Entre les vignobles de Bourgogne, la star du cyclisme Tadej Pogacar s'est livré à un duel captivant avec le champion du monde Remco Evenepoel et a porté un nouveau coup à son grand adversaire Jonas Vingegaard. Avec douze secondes de retard sur la jeune star belge, Pogacar a certes manqué la victoire lors de la septième étape du Tour de France sur le parcours contre-la-montre de 25,3 kilomètres entre Nuits-Saint-Georges et Gevrey-Chambertin, mais il a augmenté son avance sur le tenant du titre Vingegaard.
Le Danois a pris la quatrième place, à 37 secondes d'Evenepoel, et continue de perdre du terrain dans la lutte pour son troisième triomphe consécutif sur le Tour. Pogacar a désormais 33 secondes d'avance sur Evenepoel au classement général, mais ce dernier semble n'avoir aucune chance face à l'exceptionnel Slovène en haute montagne. Vingegaard est troisième à 1h15.
Primoz Roglic, de l'équipe allemande Red Bull, a également perdu du temps, mais moins que ce que l'on craignait. Le vainqueur du Giro 2023, troisième, a été 34 secondes plus lent qu'Evenepoel et accuse déjà un retard de 1:36 minutes sur son compatriote Pogacar au classement général. Le rêve d'une victoire sur le Tour reste sans doute irréalisable pour Roglic.
Pogacar a réussi à prendre sa revanche sur 2023, le premier doublé Giro d'Italia-Tour depuis Marco Pantani il y a 26 ans se rapproche. Le Slovène avait déjà montré sa classe lors de son gala d'escalade mardi vers le col du Galibier, en doublant Vingegaard et les autres.
L'année dernière, Pogacar avait subi une défaite cuisante face à Vingegaard lors du contre-la-montre du Tour. Un retard de 1:38 minutes en seulement 22,4 kilomètres avait été une humiliation qui avait laissé des traces chez la superstar. "Le contre-la-montre de Combloux a été un moment où j'ai craqué mentalement", a avoué Pogacar.

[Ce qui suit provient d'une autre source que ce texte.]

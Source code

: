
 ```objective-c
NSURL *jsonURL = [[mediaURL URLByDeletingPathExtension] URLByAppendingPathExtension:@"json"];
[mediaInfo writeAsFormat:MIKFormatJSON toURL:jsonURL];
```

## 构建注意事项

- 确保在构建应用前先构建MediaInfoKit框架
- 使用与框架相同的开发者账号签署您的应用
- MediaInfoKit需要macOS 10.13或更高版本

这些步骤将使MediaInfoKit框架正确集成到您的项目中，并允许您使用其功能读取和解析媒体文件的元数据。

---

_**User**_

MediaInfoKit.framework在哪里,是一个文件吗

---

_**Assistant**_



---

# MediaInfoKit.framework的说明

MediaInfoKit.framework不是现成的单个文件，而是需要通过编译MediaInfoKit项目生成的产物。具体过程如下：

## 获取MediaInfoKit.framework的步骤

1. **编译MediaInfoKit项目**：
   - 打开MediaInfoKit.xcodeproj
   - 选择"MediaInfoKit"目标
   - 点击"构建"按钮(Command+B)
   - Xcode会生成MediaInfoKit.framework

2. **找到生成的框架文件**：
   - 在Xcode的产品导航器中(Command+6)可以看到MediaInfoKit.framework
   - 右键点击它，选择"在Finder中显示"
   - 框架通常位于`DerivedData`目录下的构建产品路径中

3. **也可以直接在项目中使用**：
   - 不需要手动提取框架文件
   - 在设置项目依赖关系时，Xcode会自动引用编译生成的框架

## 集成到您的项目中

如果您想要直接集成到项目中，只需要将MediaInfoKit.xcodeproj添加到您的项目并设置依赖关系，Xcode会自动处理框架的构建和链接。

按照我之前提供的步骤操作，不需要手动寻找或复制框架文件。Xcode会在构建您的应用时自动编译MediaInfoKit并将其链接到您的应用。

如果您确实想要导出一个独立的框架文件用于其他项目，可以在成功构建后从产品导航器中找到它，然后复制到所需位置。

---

Cette fois, les choses se sont passées différemment. Après la seule ascension de la journée, la côte de Curtil-Vergy au kilomètre 14,4, Pogacar avait déjà 13 secondes d'avance sur Vingegaard, qui n'a participé qu'à trois petits contre-la-montre cette année, notamment en raison de sa grave chute au Tour du Pays basque. En revanche, il en va tout autrement pour Pogacar qui, après 2023, a tout remis à plat et a optimisé son casque, son matériel et sa position assise - apparemment avec un grand succès.
Seul Evenepoel a survolé le circuit encore plus vite, malgré un problème mécanique de dernière minute. Le champion du monde de lutte contre la montre s'était préparé explicitement pour cette épreuve, en visitant le parcours à plusieurs reprises. Au final, le jeune homme de 24 ans a été récompensé par la première victoire d'étape du Tour. Il avait pourtant un petit désavantage : son maillot blanc de meilleur jeune professionnel était moins aérodynamique que sa tenue spécialement conçue pour les championnats du monde.
Et les Allemands ? Parmi les huit cyclistes professionnels, le champion du contre-la-montre Nils Politt, 29e, était encore le meilleur. "En tant que champion d'Allemagne, on veut déjà se présenter. Les jambes étaient assez bonnes", a déclaré Politt. Néanmoins, l'Allemagne n'a plus de spécialiste de cette discipline depuis le départ du quadruple champion du monde du contre-la-montre Tony Martin il y a trois ans.
Samedi, les échappés peuvent espérer défendre leurs chances. Lors de la huitième étape de 183,4 kilomètres entre Semur-en-Auxois et Colombey-les-Deux-Églises, deux ascensions de troisième catégorie et trois cols de quatrième catégorie sont à franchir. Mais si les équipes de sprinters deviennent sérieuses dans le dernier tiers de l'étape, il pourrait y avoir une nouvelle arrivée massive.